72-year-old man who’s eaten at nearly 8,000 Chinese restaurants over 4 decades still can’t use chopsticks

72-year-old man who’s eaten at nearly 8,000 Chinese restaurants over 4 decades still can’t use chopsticks72-year-old man who’s eaten at nearly 8,000 Chinese restaurants over 4 decades still can’t use chopsticks
72-year-old man has eaten at nearly 8,000 Chinese restaurants
A Chinese American man from Los Angeles is making headlines after eating at nearly 8,000 Chinese restaurants and documenting each one.
How he did it: David R. Chan, 72, started his gastronomic odyssey in the 1960s during an influx of Chinese immigration in the country. Since then, he has collected a long list of businesses he has sampled, along with their menus.
  • Chan is the grandson of immigrants from China’s Guangdong Province.
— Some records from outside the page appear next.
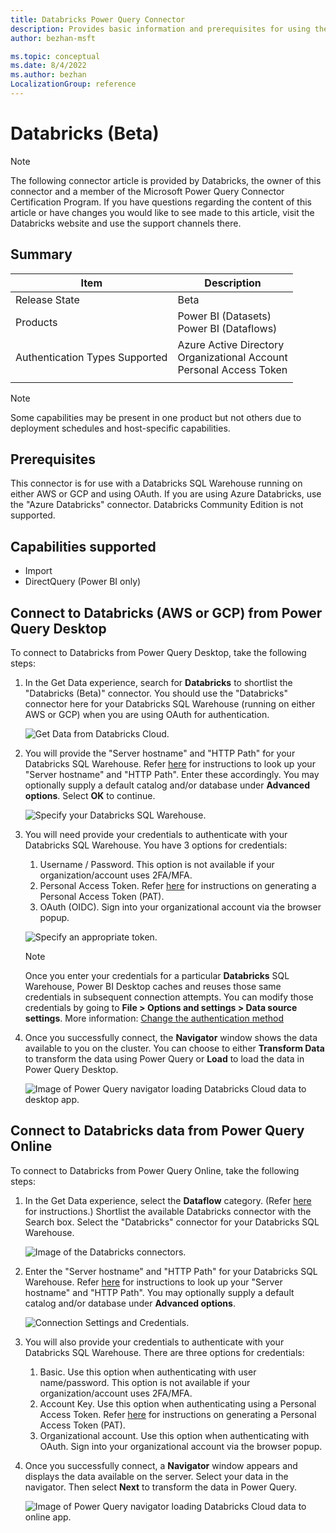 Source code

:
 ```yaml
---
title: Databricks Power Query Connector
description: Provides basic information and prerequisites for using the Power Query Databricks connector.
author: bezhan-msft

ms.topic: conceptual
ms.date: 8/4/2022
ms.author: bezhan
LocalizationGroup: reference
---
```


# Databricks (Beta)

>[!Note]
>The following connector article is provided by Databricks, the owner of this connector and a member of the Microsoft Power Query Connector Certification Program. If you have questions regarding the content of this article or have changes you would like to see made to this article, visit the Databricks website and use the support channels there.

## Summary

| Item | Description |
| ---- | ----------- |
| Release State | Beta |
| Products | Power BI (Datasets)<br/>Power BI (Dataflows) |
| Authentication Types Supported | Azure Active Directory<br/>Organizational Account<br/>Personal Access Token |
| | |

>[!Note]
>Some capabilities may be present in one product but not others due to deployment schedules and host-specific capabilities.


## Prerequisites

This connector is for use with a Databricks SQL Warehouse running on either AWS or GCP and using OAuth. If you are using Azure Databricks, use the "Azure Databricks" connector. Databricks Community Edition is not supported.

## Capabilities supported

* Import
* DirectQuery (Power BI only)

## Connect to Databricks (AWS or GCP) from Power Query Desktop

To connect to Databricks from Power Query Desktop, take the following steps:

1. In the Get Data experience, search for **Databricks** to shortlist the "Databricks (Beta)" connector. You should use the "Databricks" connector here for your Databricks SQL Warehouse (running on either AWS or GCP) when you are using OAuth for authentication. 

    ![Get Data from Databricks Cloud.](./media/databricks/get-data-dbc.png)

2. You will provide the "Server hostname" and "HTTP Path" for your Databricks SQL Warehouse. Refer [here](/azure/databricks/integrations/bi/jdbc-odbc-bi#get-server-hostname-port-http-path-and-jdbc-url) for instructions to look up your "Server hostname" and "HTTP Path". Enter these accordingly. You may optionally supply a default catalog and/or database under **Advanced options**. Select **OK** to continue.

    ![Specify your Databricks SQL Warehouse.](./media/databricks/dbc-sql-endpoint.png)

3. You will need provide your credentials to authenticate with your Databricks SQL Warehouse. You have 3 options for credentials:

    1. Username / Password. This option is not available if your organization/account uses 2FA/MFA. 
    2. Personal Access Token. Refer [here](/azure/databricks/sql/user/security/personal-access-tokens) for instructions on generating a Personal Access Token (PAT).
    3. OAuth (OIDC). Sign into your organizational account via the browser popup.
    
    ![Specify an appropriate token.](./media/databricks/dbc-pat.png)

    > [!NOTE]
    > Once you enter your credentials for a particular **Databricks** SQL Warehouse, Power BI Desktop caches and reuses those same credentials in subsequent connection attempts. You can modify those credentials by going to **File > Options and settings > Data source settings**. More information: [Change the authentication method](../ConnectorAuthentication.md#change-the-authentication-method)

4. Once you successfully connect, the **Navigator** window shows the data available to you on the cluster. You can choose to either **Transform Data** to transform the data using Power Query or **Load** to load the data in Power Query Desktop. 

    ![Image of Power Query navigator loading Databricks Cloud data to desktop app.](./media/databricks/navigator-with-filter.jpeg)

## Connect to Databricks data from Power Query Online

To connect to Databricks from Power Query Online, take the following steps:

1. In the Get Data experience, select the **Dataflow** category. (Refer [here](/power-bi/transform-model/dataflows/dataflows-create) for instructions.) Shortlist the available Databricks connector with the Search box. Select the "Databricks" connector for your Databricks SQL Warehouse.

    ![Image of the Databricks connectors.](./media/databricks/filtered-connectors.jpeg)

2. Enter the "Server hostname" and "HTTP Path" for your Databricks SQL Warehouse. Refer [here](/azure/databricks/integrations/bi/jdbc-odbc-bi#get-server-hostname-port-http-path-and-jdbc-url) for instructions to look up your "Server hostname" and "HTTP Path". You may optionally supply a default catalog and/or database under **Advanced options**. 

    ![Connection Settings and Credentials.](./media/databricks/connect-setting-cred.png)

3. You will also provide your credentials to authenticate with your Databricks SQL Warehouse. There are three options for credentials:

    1. Basic. Use this option when authenticating with user name/password. This option is not available if your organization/account uses 2FA/MFA. 
    2. Account Key. Use this option when authenticating using a Personal Access Token. Refer [here](/azure/databricks/sql/user/security/personal-access-tokens) for instructions on generating a Personal Access Token (PAT).
    3. Organizational account. Use this option when authenticating with OAuth. Sign into your organizational account via the browser popup.

4. Once you successfully connect, a **Navigator** window appears and displays the data available on the server. Select your data in the navigator. Then select **Next** to transform the data in Power Query.

    ![Image of Power Query navigator loading Databricks Cloud data to online app.](./media/databricks/pq-choose-data.png)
Despite his heritage, he did not eat Chinese food as a child, and he remembers his first taste in the 1950s as a disappointment. “The food was not sophisticated. We would go to banquets, I’d eat soy sauce on rice, and nothing else,” he told the BBC.
  • In the late 1960s, a new law facilitated a spike in immigration from China, Hong Kong and Taiwan. This led to more diverse Chinese cuisine in the U.S.
  • Chan, then a college student, decided to explore his heritage. He started looking at the local yellow pages for Chinese restaurants. “At the beginning, it was just a search for identity,” he told BBC. “My interest in the history of Chinese in the U.S. led me to eat Chinese food and see what it was like to be Chinese in different parts of the country.”
  • A retired tax lawyer, Chan keeps his restaurant conquests in a spreadsheet that he started in the early 1990s. He has not set a specific number of restaurants as a goal, but he hopes to visit as many as he can.
What he’s learned: Having visited at least 7,812 restaurants in the U.S., Canada and Asia, Chan has become a valuable resource on Chinese food. In articles for Menuism, he goes into detail about his experiences as well as the evolution of Chinese cuisine in the U.S.
  • Chan named San Gabriel Valley as the best place to find the most authentic Chinese food in the U.S.; however, he picked San Francisco when it comes to dim sum.
  • Chan found one of his most disappointing Chinese meals at a town in Fargo, North Dakota, far from any Chinese community. “The fried rice was like boiled rice, and somebody poured soy sauce on it,” he told the BBC.
  • While Chan has had countless Chinese meals, he says he still can’t use chopsticks. His wife, who is from China — and the one who cooks at home — reportedly remains skeptical about his expertise and is bemused at the thought of people asking her husband about Chinese food.